El cuarto motivo se formula de forma subsidiaria y al amparo del artículo 1692, de la Ley de Enjuiciamiento Civil, denuncia la aplicación indebida del artículo 116.1 LSA, porque dice la recurrente que "lo auténticamente querido por mi parte, no ha sido impugnar un acuerdo social, sino el negocio jurídico bilateral atributivo concertado entre la sociedad y los socios".

No puede estimarse este motivo que intenta introducir una cuestión nueva en el procedimiento, ya que en la demanda se ejercitó "acción de nulidad del acuerdo de reducción de capital social y adjudicación de bienes efectuada por Rústicas Cigaleñas, S.A.", que era en realidad el que habría causado el perjuicio a la acreedora según la demanda, versando todo el procedimiento en la discusión acerca de la nulidad del acuerdo social. Por tanto, no siendo lícito el cambio de la petición inicial porque produciría indefensión (sentencias de 21 y 26 octubre 2005 y 20 febrero 2006, entre muchas otras), debe rechazarse este motivo del recurso.

SEXTO

La desestimación de todos los motivos del recurso de casación formulado por la recurrente CAJA ESPAÑA DE INVERSIONES, CAJA DE AHORROS Y MONTE DE PIEDAD determina la del propio recurso y la procedencia de imponer las costas de este recurso a la parte recurrente, así como la pérdida del depósito.

Por lo expuesto, en nombre del Rey y por la autoridad conferida por el pueblo español

FALLAMOS

  1. No ha lugar al recurso de casación presentado por la representación de CAJA ESPAÑA DE INVERSIONES, CAJA DE AHORROS Y MONTE DE PIEDAD contra la Sentencia de la Audiencia Provincial de Valladolid, de fecha siete de mayo de mil novecientos noventa y nueve.

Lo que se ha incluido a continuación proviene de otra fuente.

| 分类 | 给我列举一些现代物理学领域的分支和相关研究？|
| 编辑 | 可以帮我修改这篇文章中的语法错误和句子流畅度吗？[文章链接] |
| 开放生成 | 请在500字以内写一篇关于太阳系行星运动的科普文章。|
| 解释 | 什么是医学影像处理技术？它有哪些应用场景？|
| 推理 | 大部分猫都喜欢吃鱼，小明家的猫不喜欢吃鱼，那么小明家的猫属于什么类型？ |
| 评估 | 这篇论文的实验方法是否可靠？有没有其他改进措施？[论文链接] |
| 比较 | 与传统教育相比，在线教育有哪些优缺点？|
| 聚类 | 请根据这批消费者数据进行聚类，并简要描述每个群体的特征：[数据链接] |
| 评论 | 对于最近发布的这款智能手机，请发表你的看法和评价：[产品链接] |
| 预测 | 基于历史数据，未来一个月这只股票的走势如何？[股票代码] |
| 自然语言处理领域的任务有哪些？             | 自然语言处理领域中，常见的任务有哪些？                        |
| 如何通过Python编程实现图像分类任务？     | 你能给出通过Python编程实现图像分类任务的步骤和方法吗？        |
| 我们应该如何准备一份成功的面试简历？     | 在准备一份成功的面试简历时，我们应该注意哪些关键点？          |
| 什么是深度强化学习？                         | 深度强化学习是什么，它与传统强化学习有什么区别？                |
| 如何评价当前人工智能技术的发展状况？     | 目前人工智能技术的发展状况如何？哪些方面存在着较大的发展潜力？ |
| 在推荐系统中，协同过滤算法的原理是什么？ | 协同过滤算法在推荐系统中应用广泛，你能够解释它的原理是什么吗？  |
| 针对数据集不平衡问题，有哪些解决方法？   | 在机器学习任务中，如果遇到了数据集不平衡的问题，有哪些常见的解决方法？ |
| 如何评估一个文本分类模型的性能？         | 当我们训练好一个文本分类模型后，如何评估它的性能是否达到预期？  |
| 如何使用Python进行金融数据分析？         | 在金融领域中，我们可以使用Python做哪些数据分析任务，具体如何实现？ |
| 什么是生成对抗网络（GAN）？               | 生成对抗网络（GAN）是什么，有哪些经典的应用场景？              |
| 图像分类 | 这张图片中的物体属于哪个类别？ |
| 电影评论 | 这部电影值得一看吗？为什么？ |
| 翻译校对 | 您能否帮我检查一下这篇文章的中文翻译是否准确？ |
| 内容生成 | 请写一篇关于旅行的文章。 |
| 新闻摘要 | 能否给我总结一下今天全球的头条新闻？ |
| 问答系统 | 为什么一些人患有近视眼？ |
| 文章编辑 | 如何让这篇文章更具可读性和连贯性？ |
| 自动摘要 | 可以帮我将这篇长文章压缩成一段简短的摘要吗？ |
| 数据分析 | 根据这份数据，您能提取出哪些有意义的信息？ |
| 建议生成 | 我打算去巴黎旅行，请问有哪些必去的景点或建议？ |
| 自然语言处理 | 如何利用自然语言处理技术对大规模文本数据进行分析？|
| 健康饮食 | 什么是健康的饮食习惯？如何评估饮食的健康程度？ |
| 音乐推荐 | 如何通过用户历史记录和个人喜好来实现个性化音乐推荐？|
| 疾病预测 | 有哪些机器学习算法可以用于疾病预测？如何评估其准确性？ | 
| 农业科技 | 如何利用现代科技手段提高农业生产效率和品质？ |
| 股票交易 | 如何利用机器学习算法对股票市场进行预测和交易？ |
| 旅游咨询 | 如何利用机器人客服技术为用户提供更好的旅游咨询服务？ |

  2. Que debemos confirmar y confirmamos la sentencia recurrida en todos sus extremos, incluido lo relativo a las costas.

  3. Imponer las costas causadas por este recurso a la parte recurrente, y la pérdida del depósito constituido al que se dará el destino legal.

Líbrese a la mencionada Audiencia la certificación correspondiente, con devolución de los autos y rollo de apelación remitidos.

Así por esta nuestra sentencia, que se insertará en la COLECCIÓN LEGISLATIVA pasándose al efecto las copias necesarias, lo pronunciamos, mandamos y firmamos .- FRANCISCO MARÍN CASTÁN .- JOSÉ RAMÓN FERRÁNDIZ GABRIEL .- ENCARNACIÓN ROCA TRÍAS .- Rubricado. PUBLICACIÓN.- Leída y publicada fue la anterior sentencia por el EXCMA. SRA. Dª. Encarnación Roca Trías, Ponente que ha sido en el trámite de los presentes autos, estando celebrando Audiencia Pública la Sala Primera del Tribunal Supremo, en el día de hoy; de lo que como Secretario de la misma, certifico.